▸ **Required work**:
Your output should be one number, which is how many lines in the material contain "there".

▸ **Supplied material**:
════════
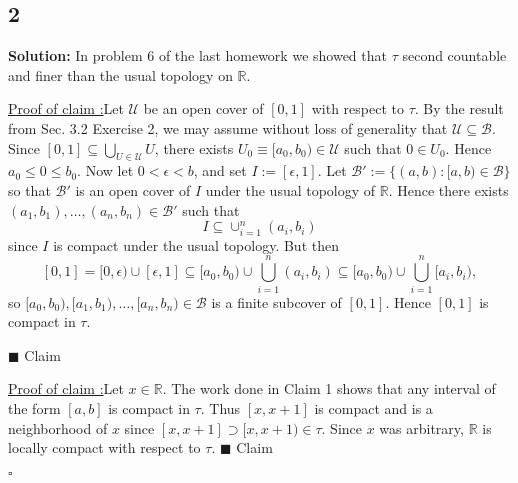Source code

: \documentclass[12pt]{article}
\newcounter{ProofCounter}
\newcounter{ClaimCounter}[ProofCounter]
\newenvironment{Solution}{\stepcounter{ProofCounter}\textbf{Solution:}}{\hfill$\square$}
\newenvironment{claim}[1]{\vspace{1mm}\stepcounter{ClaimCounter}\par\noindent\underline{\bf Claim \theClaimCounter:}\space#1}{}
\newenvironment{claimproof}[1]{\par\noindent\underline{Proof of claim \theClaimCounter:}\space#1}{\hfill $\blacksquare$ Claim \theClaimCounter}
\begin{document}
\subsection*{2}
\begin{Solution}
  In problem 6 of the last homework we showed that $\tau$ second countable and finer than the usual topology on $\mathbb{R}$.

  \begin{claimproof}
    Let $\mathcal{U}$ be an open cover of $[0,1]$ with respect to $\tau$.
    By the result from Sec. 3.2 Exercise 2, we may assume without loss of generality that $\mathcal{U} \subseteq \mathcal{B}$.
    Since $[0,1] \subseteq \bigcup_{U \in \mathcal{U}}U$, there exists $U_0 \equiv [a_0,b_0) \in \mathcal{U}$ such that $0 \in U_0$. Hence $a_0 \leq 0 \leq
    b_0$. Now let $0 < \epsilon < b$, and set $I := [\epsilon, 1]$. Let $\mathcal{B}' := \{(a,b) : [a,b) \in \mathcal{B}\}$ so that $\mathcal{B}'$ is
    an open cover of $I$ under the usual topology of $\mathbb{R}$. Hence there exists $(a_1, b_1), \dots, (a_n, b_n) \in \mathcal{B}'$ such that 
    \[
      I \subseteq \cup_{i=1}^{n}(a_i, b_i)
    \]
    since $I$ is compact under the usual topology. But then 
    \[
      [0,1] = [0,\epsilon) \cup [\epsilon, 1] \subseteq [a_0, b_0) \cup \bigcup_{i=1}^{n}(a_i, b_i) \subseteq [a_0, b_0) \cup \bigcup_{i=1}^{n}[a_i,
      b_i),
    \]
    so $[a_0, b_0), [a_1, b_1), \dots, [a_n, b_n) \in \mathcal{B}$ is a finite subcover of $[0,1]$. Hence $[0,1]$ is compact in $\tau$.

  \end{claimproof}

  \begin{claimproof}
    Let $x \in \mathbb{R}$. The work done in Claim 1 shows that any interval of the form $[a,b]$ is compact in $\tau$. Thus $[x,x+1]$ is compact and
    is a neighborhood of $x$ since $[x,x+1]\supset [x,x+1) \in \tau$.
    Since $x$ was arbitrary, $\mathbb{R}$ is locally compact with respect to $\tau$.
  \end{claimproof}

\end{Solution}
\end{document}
════════
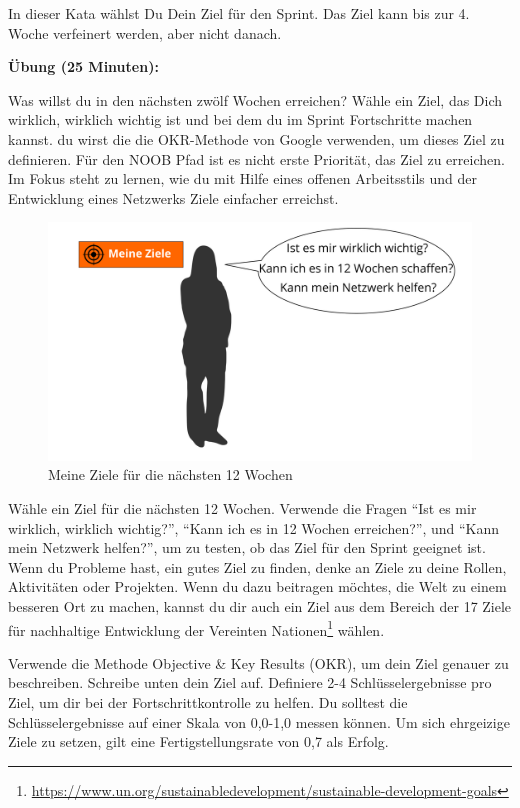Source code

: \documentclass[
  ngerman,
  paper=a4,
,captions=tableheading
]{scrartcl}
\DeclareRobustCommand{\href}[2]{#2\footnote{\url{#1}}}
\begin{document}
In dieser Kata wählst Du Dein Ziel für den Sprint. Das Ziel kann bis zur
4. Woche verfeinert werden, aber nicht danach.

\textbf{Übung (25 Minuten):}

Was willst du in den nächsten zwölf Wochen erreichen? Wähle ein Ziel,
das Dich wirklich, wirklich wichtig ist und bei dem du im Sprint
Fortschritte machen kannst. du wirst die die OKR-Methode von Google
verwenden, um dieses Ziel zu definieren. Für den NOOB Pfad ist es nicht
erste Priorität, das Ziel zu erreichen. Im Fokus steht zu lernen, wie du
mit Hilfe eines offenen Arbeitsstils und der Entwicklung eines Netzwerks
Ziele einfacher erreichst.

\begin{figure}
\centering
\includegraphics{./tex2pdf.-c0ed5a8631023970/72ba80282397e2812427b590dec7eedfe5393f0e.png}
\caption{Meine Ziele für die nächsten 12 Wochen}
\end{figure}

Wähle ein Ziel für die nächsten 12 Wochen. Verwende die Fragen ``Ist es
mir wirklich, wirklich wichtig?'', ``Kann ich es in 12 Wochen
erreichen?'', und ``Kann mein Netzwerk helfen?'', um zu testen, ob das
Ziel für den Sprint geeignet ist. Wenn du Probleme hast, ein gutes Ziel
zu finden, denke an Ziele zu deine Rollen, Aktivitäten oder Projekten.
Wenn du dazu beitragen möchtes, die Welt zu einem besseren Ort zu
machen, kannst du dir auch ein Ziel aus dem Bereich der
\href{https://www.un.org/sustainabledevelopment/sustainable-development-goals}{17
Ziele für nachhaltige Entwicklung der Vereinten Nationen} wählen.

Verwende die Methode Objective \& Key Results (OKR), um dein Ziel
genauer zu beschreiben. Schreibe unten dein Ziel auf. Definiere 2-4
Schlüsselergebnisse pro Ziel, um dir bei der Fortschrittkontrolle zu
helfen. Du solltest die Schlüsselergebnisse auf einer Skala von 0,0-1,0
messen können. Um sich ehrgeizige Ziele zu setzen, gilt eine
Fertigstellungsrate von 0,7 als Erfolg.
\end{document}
════════
▸ **Result of this exercise**:
2